Helen Frankenthaler’s Moonrise was created in the early 1980s, a period during which the artist was deeply engaged with a number of exhibition projects. In 1980, the Clark Art Institute in Williamstown, Massachusetts, dedicated a major show to her printmaking (Helen Frankenthaler Prints: 1961–1979), accompanied by a catalogue raisonné. Shortly afterwards, the Rose Art Museum at Brandeis University in Massachusetts presented Frankenthaler: 1950s, the first focused survey of her early work since the major retrospective of 1960. Finally, the Museum of Art in Michigan organised the touring exhibition Helen Frankenthaler: Works of the Seventies, which brought together paintings, works on paper, prints, and sculptural pieces in steel, clay, and ceramic tile.

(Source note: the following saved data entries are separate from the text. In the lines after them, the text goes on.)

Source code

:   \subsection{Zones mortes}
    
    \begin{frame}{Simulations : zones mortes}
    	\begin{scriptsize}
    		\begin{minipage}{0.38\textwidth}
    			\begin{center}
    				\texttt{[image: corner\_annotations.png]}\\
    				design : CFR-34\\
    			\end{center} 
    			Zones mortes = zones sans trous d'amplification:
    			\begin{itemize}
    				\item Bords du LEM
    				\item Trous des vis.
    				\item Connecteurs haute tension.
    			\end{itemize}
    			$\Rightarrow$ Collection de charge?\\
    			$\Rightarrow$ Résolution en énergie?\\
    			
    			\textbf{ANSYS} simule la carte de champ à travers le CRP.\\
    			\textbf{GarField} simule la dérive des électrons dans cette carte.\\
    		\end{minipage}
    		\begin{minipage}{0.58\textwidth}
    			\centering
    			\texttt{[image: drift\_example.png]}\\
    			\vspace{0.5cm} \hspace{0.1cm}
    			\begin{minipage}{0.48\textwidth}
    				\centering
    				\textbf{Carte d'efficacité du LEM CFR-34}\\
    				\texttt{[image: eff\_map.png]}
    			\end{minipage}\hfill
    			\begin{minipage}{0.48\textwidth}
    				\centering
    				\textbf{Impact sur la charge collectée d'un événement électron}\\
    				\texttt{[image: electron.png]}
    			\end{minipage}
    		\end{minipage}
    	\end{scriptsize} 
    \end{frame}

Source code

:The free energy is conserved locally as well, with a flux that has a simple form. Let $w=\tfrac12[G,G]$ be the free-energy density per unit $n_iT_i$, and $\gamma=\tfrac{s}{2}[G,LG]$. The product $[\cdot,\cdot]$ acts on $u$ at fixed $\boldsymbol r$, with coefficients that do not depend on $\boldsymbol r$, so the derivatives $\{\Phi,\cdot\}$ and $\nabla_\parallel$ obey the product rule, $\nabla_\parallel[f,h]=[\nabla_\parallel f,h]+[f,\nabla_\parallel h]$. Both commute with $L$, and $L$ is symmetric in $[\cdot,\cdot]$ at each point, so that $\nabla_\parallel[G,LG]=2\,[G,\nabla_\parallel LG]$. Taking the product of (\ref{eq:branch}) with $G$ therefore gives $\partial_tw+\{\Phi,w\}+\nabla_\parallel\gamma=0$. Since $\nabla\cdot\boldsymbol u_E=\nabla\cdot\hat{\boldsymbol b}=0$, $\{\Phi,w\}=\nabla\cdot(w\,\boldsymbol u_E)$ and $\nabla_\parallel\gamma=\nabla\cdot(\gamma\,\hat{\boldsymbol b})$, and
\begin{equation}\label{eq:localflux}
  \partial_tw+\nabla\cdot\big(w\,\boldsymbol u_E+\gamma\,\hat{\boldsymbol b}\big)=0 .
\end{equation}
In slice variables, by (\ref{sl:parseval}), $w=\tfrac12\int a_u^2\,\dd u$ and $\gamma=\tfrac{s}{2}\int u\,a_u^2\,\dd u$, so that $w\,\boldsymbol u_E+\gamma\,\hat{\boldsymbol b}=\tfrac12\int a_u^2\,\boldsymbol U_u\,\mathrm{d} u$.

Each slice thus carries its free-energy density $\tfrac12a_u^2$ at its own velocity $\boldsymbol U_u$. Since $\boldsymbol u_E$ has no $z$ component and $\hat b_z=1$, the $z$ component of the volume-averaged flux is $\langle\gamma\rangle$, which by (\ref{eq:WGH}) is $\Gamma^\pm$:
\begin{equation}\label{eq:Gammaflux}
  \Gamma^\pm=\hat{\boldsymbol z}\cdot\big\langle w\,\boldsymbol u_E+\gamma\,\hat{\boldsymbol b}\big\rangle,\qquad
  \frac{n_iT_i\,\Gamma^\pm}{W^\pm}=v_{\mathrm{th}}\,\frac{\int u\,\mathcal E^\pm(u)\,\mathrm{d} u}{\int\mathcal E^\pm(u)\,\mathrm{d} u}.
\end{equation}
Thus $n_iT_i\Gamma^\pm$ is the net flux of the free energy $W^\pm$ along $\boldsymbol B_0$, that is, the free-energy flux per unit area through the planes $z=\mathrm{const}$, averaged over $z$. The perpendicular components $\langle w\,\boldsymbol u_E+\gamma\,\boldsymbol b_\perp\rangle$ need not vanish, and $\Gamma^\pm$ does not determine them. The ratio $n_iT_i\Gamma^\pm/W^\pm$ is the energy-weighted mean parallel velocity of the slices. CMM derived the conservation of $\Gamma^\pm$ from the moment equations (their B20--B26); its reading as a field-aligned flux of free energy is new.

Helen Frankenthaler (1928–2011)
Moonrise, 1981
Currently exhibited: No
Material: Acrylic on canvas
Size: 134,6 x 229,6 cm
Inv-Nr.: B_341
Image rights: VG Bild-Kunst, Bonn; Copyright: Helen Frankenthaler Foundation, New York
Acquired: Reinhard Ernst Collection, 2015
Helen Frankenthaler moves Jenny Brosinski, Ina Gerken, Adrian Schiess, 26.10.2025–22.02.2026
This intensive curatorial focus led Frankenthaler to revisit the concerns of her 1970s painting – a connection that is clearly felt in Moonrise. The work relates closely to the landscape-inspired formats of that period. On a horizontally oriented support, a pulsating, dark red ground unfolds, bounded in the upper quarter by a distinct horizon line. The lower section is composed of saturated, interflowing zones of deep red, while in the upper area Frankenthaler applies painterly passages of thick, atmospheric colour in violet, pink, and grey tones. From the horizontal divide, a moon appears to rise — a motif that recalls Impressionist depictions of moonrises.
In Moonrise, Frankenthaler unites the gestural freedom of her painting with a heightened sense of mood and atmosphere, placing the emotional and environmental resonance of the image at the centre of the viewer’s experience.